JFL42, Queen Elizabeth Theatre, Toronto ON, July 22

BY Anthony DamiaoPublished Sep 23, 2017

Janeane Garofalo was a capriciously funny figure Friday night at Toronto's Queen Elizabeth Theatre. At times she was laid back, whimsical, enjoying positive back-and-forth dialogue with her audience — particularly funny for their lack of canned humour. Other times she was a cantankerous preacher, a political firebrand. Either way, Garofalo was always talking a mile a minute, launching off into separate jokes and trains of thought often before finishing the subject at hand. It could have been annoying had she not had such a wealth of solid material up her sleeves — and presumably on the notes she had on stage with her, which were given curiously little attention.
Garofalo knows a lot about Canada and didn't shy away from flaunting it.
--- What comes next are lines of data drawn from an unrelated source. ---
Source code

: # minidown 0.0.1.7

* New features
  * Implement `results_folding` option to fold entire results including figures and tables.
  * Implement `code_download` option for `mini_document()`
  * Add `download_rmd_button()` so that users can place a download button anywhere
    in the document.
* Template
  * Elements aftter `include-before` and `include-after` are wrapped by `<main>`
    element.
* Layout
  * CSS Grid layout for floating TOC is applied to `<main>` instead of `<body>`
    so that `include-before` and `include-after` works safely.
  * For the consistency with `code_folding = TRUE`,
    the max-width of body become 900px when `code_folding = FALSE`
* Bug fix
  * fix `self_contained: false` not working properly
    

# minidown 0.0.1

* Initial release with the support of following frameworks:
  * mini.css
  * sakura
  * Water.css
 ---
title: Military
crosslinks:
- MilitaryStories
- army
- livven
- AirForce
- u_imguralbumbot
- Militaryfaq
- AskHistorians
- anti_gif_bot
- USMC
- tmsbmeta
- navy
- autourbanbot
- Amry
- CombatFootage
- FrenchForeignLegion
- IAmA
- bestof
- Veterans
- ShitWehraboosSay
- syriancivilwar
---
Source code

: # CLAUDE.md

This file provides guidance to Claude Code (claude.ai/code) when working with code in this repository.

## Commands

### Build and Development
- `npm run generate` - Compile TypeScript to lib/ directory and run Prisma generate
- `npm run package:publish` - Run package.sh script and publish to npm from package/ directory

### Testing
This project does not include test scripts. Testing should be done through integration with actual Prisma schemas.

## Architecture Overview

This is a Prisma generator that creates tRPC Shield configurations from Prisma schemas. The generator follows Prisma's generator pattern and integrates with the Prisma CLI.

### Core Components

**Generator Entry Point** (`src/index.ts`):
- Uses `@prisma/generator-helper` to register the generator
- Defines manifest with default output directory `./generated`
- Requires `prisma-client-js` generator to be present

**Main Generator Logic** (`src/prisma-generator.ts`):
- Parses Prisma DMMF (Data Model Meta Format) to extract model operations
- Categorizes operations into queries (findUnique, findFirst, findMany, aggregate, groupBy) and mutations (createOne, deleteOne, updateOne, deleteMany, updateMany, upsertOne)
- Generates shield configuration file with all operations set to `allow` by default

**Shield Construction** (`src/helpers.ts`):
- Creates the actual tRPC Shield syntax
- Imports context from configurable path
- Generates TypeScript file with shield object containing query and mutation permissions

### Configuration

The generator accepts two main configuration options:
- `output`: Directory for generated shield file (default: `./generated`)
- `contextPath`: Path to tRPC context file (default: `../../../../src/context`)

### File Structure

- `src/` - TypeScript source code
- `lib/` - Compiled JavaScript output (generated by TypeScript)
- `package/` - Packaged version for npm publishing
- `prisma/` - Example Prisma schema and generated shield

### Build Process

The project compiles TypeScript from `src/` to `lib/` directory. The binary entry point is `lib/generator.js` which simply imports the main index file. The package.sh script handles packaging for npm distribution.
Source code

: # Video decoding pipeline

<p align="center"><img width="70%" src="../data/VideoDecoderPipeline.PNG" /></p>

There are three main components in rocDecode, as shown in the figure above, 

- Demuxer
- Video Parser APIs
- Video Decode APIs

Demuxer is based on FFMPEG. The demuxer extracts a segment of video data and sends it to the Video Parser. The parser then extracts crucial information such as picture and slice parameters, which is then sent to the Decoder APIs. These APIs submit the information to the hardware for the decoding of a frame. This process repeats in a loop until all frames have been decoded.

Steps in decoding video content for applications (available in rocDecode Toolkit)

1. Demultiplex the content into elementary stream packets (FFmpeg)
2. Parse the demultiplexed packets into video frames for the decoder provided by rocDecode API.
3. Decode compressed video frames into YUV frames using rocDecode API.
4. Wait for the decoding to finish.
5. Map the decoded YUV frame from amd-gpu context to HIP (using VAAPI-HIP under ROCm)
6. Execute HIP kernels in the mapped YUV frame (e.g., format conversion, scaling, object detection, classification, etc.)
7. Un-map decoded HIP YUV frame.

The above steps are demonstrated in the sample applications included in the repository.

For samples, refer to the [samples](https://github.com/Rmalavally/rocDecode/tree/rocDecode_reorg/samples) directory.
References ranged from Sloan, Kensington Market, and the last Tragically Hip concert to Stephen Harper-era finance minister Jim Flaherty.
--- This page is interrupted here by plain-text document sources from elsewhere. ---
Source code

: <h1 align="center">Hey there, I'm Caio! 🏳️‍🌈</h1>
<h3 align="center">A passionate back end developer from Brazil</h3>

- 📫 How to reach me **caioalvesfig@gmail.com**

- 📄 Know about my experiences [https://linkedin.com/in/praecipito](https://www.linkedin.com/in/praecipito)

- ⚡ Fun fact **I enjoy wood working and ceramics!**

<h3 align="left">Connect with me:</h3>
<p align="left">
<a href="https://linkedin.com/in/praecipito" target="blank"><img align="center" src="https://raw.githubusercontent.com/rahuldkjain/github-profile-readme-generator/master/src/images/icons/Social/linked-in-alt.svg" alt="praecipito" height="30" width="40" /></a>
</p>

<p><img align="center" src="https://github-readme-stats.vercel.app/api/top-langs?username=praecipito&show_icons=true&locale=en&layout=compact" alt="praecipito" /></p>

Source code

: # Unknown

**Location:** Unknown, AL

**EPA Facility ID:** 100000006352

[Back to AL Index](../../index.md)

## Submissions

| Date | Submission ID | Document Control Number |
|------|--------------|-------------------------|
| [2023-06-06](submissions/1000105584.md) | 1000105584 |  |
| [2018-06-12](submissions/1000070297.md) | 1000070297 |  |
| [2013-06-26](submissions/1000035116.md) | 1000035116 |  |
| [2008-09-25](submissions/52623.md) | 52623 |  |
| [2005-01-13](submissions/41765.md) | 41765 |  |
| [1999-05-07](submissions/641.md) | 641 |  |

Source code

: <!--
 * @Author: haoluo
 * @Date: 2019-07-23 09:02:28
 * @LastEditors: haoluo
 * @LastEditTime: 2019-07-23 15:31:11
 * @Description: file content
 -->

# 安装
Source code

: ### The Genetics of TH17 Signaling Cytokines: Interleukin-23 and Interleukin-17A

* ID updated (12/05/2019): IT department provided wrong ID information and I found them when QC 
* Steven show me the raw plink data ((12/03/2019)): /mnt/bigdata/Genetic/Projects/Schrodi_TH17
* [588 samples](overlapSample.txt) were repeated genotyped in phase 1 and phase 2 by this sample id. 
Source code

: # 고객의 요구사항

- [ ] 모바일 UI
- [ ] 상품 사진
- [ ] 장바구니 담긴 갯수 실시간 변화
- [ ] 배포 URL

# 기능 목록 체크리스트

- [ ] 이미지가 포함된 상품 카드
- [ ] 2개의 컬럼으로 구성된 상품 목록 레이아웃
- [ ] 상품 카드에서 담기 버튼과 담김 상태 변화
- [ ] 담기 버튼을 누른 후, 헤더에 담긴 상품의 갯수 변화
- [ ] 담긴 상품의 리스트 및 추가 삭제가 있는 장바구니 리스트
In all ways except for her close rapport with her audience, most of Garofalo's material revolved around her "lean away" approach to life and the world around her. Whether talking about not going to the doctor, not getting married, not having social media, not bothering to try to survive a zombie uprising, not buying into crazes, procrastinating, going outside during the day — the list goes on. There's a lot of stuff Janeane Garofalo does not want to do. She's the early Ramones of comedy. Speaking of the Ramones, she even had a tangent about cooks who want to be "bad boys," trying to look like Henry Rollins or Ian MacKaye. Janeane Garofalo is a punk!
She has no sympathy at all for Trump voters, whether they regret it or not. They are — according to her — not the average hardworking, decent Americans that articles so placatingly claim. Decency doesn't even enter the picture. She is of the opinion — at least on stage — that flood and hurricane victims who voted for Trump and deny climate change and dislike paying for social services should be left to pull themselves up by their bootstraps and swim.
Perhaps more than anything, Garofalo came across as genuine and authentic. She was typically shameless, unapologetic, likable and hilarious. It seemed like she enjoyed the show at least as much as her audience did, as she had no qualms with going over her time — having not realized she was doing so, save for the stage manager's waving from the wings.